背景与目标： : 在体外和体内对芳族聚酰胺-环氧树脂复合层压板进行了机械测试，以确定其对内固定板的适用性。这种材料形成为标准4孔AO-ASIF板尺寸的空白测试试样，其拉伸弹性模量明显低于骨骼。在三点弯曲中，空白测试试样显示出低的屈服强度，这将限制在重要的承重情况下的效用，但是可以期望复合材料的层配置发生变化以改善该特性。在破坏性载荷下，与碳纤维复合材料相比，这些样品似乎较少遭受灾难性破坏。使用固定在模拟骨骼的塑料管上的4孔测试片，四点弯曲测试表明，芳纶复合材料相对于碳纤维复合材料或金属板显着降低了应变屏蔽。最后，在犬股骨上进行的体内测试表明，芳纶复合板具有良好的耐受性，并且在承重过程中引起的应变屏蔽较小，但是与芳纶板相比，钢下方的皮质萎缩和孔隙率的显着差异并不明显。尽管这些板相对灵活，但它们不能像金属板一样在手术中进行。

BACKGROUND & AIMS: :Electroconvulsive therapy (ECT) is effective for patients with antidepressant medication-resistant depression. However, the mechanisms of ECT's effectiveness for treating depression are not fully understood. We therefore investigated ECT's effects on blood levels of brain-derived neurotrophic factor (BDNF), catecholamine metabolites, and nitric oxide (NO) in 18 treatment-refractory depressed patients. Serum BDNF levels increased significantly following ECT in responders to ECT (before ECT: 8.0+/-9.7 ng/mL; five weeks after start of ECT: 15.1+/-11.1 ng/mL), whereas BDNF levels in non-responders were unchanged (before ECT: 11.5+/-11.0 ng/mL; five weeks after start of ECT: 9.4+/-7.5 ng/mL). Furthermore, the plasma HVA levels, but not MHPG levels, were significantly reduced after ECT (before ECT: 8.5+/-1.9 ng/mL; five weeks after start of ECT: 5.8+/-2.2 ng/mL). This latter finding occurred in parallel with the improvement of depressive symptoms in all patients. These results suggest that the mechanisms underlying ECT's effect on refractory depression may be related to dopaminergic neurons and BDNF.

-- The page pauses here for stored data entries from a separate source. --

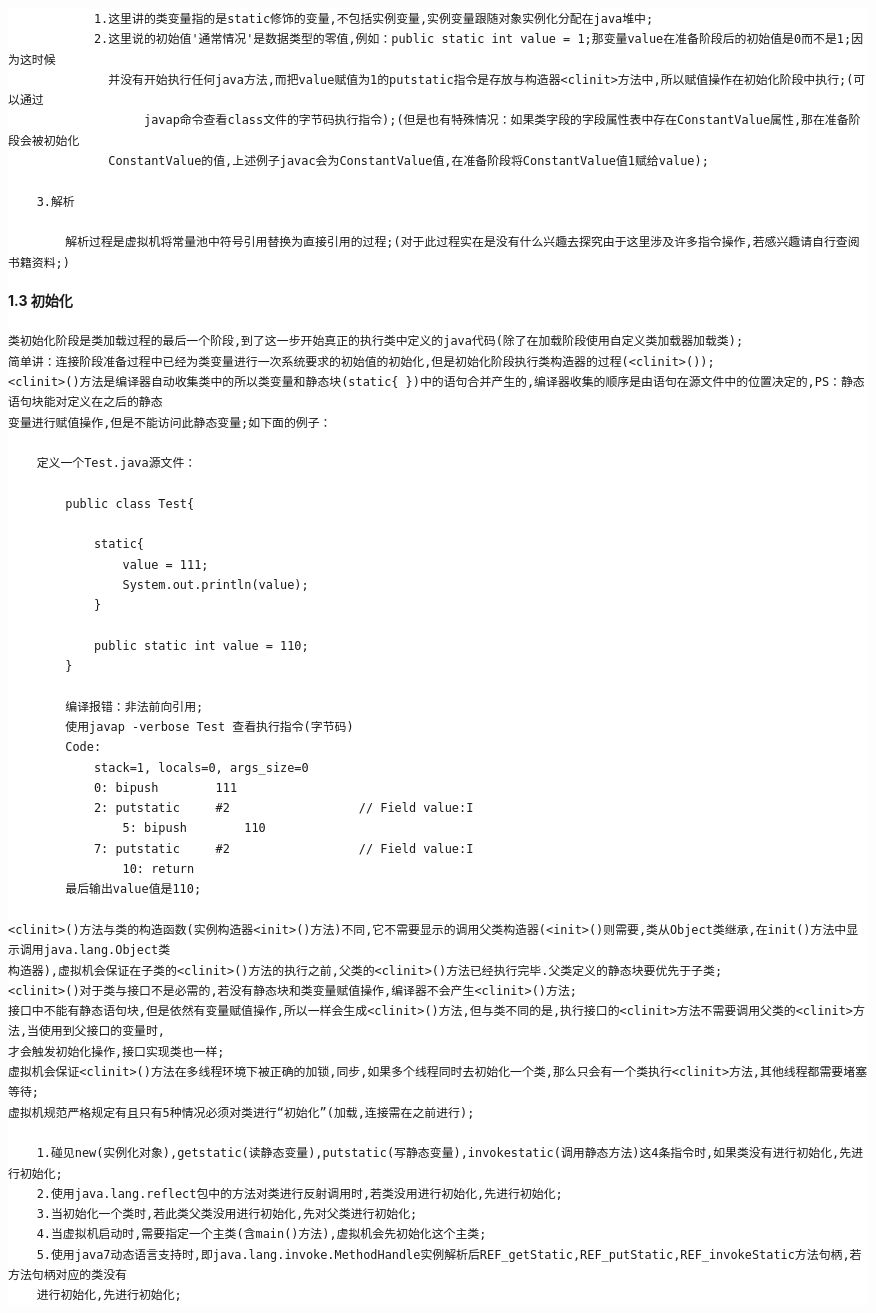 				1.这里讲的类变量指的是static修饰的变量,不包括实例变量,实例变量跟随对象实例化分配在java堆中;
				2.这里说的初始值'通常情况'是数据类型的零值,例如：public static int value = 1;那变量value在准备阶段后的初始值是0而不是1;因为这时候
				  并没有开始执行任何java方法,而把value赋值为1的putstatic指令是存放与构造器<clinit>方法中,所以赋值操作在初始化阶段中执行;(可以通过
			           javap命令查看class文件的字节码执行指令);(但是也有特殊情况：如果类字段的字段属性表中存在ConstantValue属性,那在准备阶段会被初始化
				  ConstantValue的值,上述例子javac会为ConstantValue值,在准备阶段将ConstantValue值1赋给value);		

		3.解析
		
			解析过程是虚拟机将常量池中符号引用替换为直接引用的过程;(对于此过程实在是没有什么兴趣去探究由于这里涉及许多指令操作,若感兴趣请自行查阅书籍资料;)

<h4>1.3 初始化</h4>

	类初始化阶段是类加载过程的最后一个阶段,到了这一步开始真正的执行类中定义的java代码(除了在加载阶段使用自定义类加载器加载类);
	简单讲：连接阶段准备过程中已经为类变量进行一次系统要求的初始值的初始化,但是初始化阶段执行类构造器的过程(<clinit>());
	<clinit>()方法是编译器自动收集类中的所以类变量和静态块(static{ })中的语句合并产生的,编译器收集的顺序是由语句在源文件中的位置决定的,PS：静态语句块能对定义在之后的静态
	变量进行赋值操作,但是不能访问此静态变量;如下面的例子：
		
		定义一个Test.java源文件：

			public class Test{
				
				static{
					value = 111;					
					System.out.println(value);
				}
				
				public static int value = 110;
			}
		
			编译报错：非法前向引用;
			使用javap -verbose Test 查看执行指令(字节码)
			Code:
      			stack=1, locals=0, args_size=0
         		0: bipush        111
         		2: putstatic     #2                  // Field value:I
        			5: bipush        110
         		7: putstatic     #2                  // Field value:I
        			10: return
			最后输出value值是110;
	
	<clinit>()方法与类的构造函数(实例构造器<init>()方法)不同,它不需要显示的调用父类构造器(<init>()则需要,类从Object类继承,在init()方法中显示调用java.lang.Object类
	构造器),虚拟机会保证在子类的<clinit>()方法的执行之前,父类的<clinit>()方法已经执行完毕.父类定义的静态块要优先于子类;
	<clinit>()对于类与接口不是必需的,若没有静态块和类变量赋值操作,编译器不会产生<clinit>()方法;
	接口中不能有静态语句块,但是依然有变量赋值操作,所以一样会生成<clinit>()方法,但与类不同的是,执行接口的<clinit>方法不需要调用父类的<clinit>方法,当使用到父接口的变量时,
	才会触发初始化操作,接口实现类也一样;
	虚拟机会保证<clinit>()方法在多线程环境下被正确的加锁,同步,如果多个线程同时去初始化一个类,那么只会有一个类执行<clinit>方法,其他线程都需要堵塞等待;
	虚拟机规范严格规定有且只有5种情况必须对类进行“初始化”(加载,连接需在之前进行);

		1.碰见new(实例化对象),getstatic(读静态变量),putstatic(写静态变量),invokestatic(调用静态方法)这4条指令时,如果类没有进行初始化,先进行初始化;
		2.使用java.lang.reflect包中的方法对类进行反射调用时,若类没用进行初始化,先进行初始化;
		3.当初始化一个类时,若此类父类没用进行初始化,先对父类进行初始化;
		4.当虚拟机启动时,需要指定一个主类(含main()方法),虚拟机会先初始化这个主类;
		5.使用java7动态语言支持时,即java.lang.invoke.MethodHandle实例解析后REF_getStatic,REF_putStatic,REF_invokeStatic方法句柄,若方法句柄对应的类没有
		进行初始化,先进行初始化;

背景与目标： : 电惊厥疗法 (ECT) 对抗抑郁药物耐药抑郁症患者有效。然而，ECT治疗抑郁症的有效性机制尚不完全清楚。因此，我们研究了ECT对18例难治性抑郁症患者的脑源性神经营养因子 (BDNF)，儿茶酚胺代谢物和一氧化氮 (NO) 的血液水平的影响。ECT应答者的血清BDNF水平在ECT后显着升高 (ECT之前: 8.0/-9.7 ng/mL; ECT开始后五周: 15.1/-11.1 ng/mL)，而非应答者的BDNF水平没有变化 (ECT之前: 11.5 +/-11.0 ng/mL; 开始ECT后五周: 9.4 +/-7.5 ng/mL。此外，在ECT之后 (ECT之前: 8.5 +/-1.9 ng/mL; ECT开始后五周: 5.8 +/-2.2 ng/mL)，血浆HVA水平而非MHPG水平显著降低。后一种发现与所有患者的抑郁症状改善同时发生。这些结果表明，ECT对难治性抑郁症的作用机制可能与多巴胺能神经元和BDNF有关。